**Your goal:** As you restate the entries, keep every word intact and leave out whatever images they hold.
━━━━━━━━━━━━━━━━
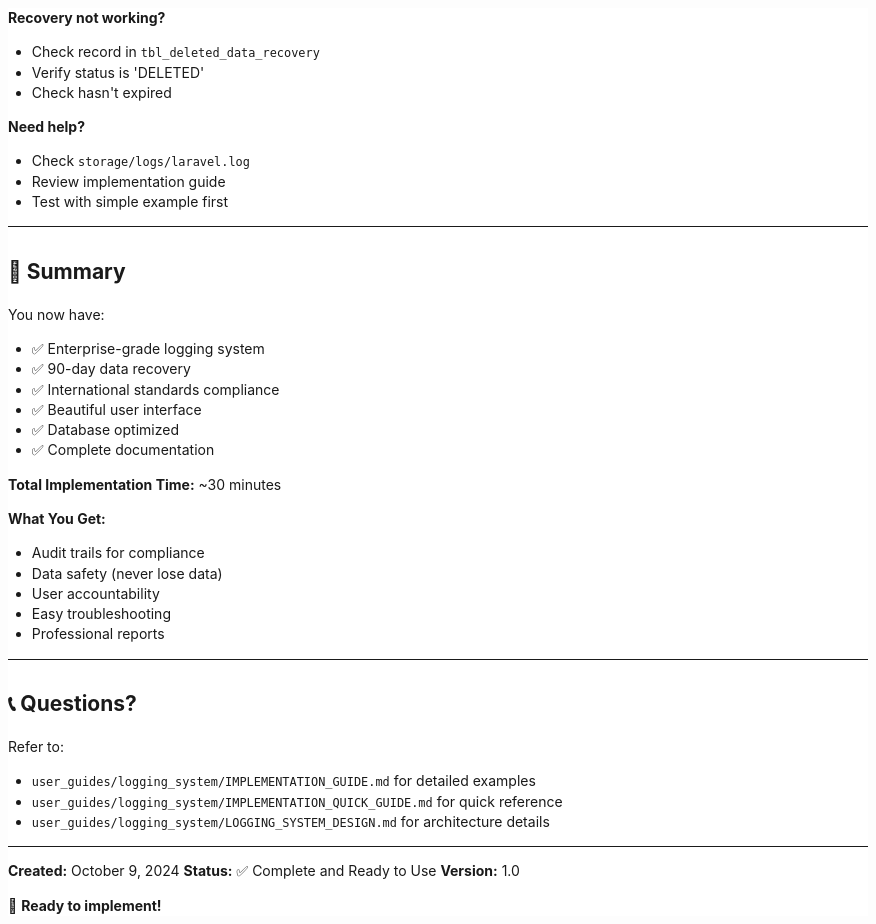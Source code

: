 **Recovery not working?**
- Check record in `tbl_deleted_data_recovery`
- Verify status is 'DELETED'
- Check hasn't expired

**Need help?**
- Check `storage/logs/laravel.log`
- Review implementation guide
- Test with simple example first

---

## 🎉 Summary

You now have:
- ✅ Enterprise-grade logging system
- ✅ 90-day data recovery
- ✅ International standards compliance
- ✅ Beautiful user interface
- ✅ Database optimized
- ✅ Complete documentation

**Total Implementation Time:** ~30 minutes

**What You Get:**
- Audit trails for compliance
- Data safety (never lose data)
- User accountability
- Easy troubleshooting
- Professional reports

---

## 📞 Questions?

Refer to:
- `user_guides/logging_system/IMPLEMENTATION_GUIDE.md` for detailed examples
- `user_guides/logging_system/IMPLEMENTATION_QUICK_GUIDE.md` for quick reference
- `user_guides/logging_system/LOGGING_SYSTEM_DESIGN.md` for architecture details

---

**Created:** October 9, 2024
**Status:** ✅ Complete and Ready to Use
**Version:** 1.0

🚀 **Ready to implement!**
━━━━━━━━━━━━━━━━
**Written solution:**
Source code

: **Recovery not working?**
- Check record in `tbl_deleted_data_recovery`
- Verify status is 'DELETED'
- Check hasn't expired

**Need help?**
- Check `storage/logs/laravel.log`
- Review implementation guide
- Test with simple example first

---

## 🎉 Summary

You now have:
- ✅ Enterprise-grade logging system
- ✅ 90-day data recovery
- ✅ International standards compliance
- ✅ Beautiful user interface
- ✅ Database optimized
- ✅ Complete documentation

**Total Implementation Time:** ~30 minutes

**What You Get:**
- Audit trails for compliance
- Data safety (never lose data)
- User accountability
- Easy troubleshooting
- Professional reports

---

## 📞 Questions?

Refer to:
- `user_guides/logging_system/IMPLEMENTATION_GUIDE.md` for detailed examples
- `user_guides/logging_system/IMPLEMENTATION_QUICK_GUIDE.md` for quick reference
- `user_guides/logging_system/LOGGING_SYSTEM_DESIGN.md` for architecture details

---

**Created:** October 9, 2024
**Status:** ✅ Complete and Ready to Use
**Version:** 1.0

🚀 **Ready to implement!**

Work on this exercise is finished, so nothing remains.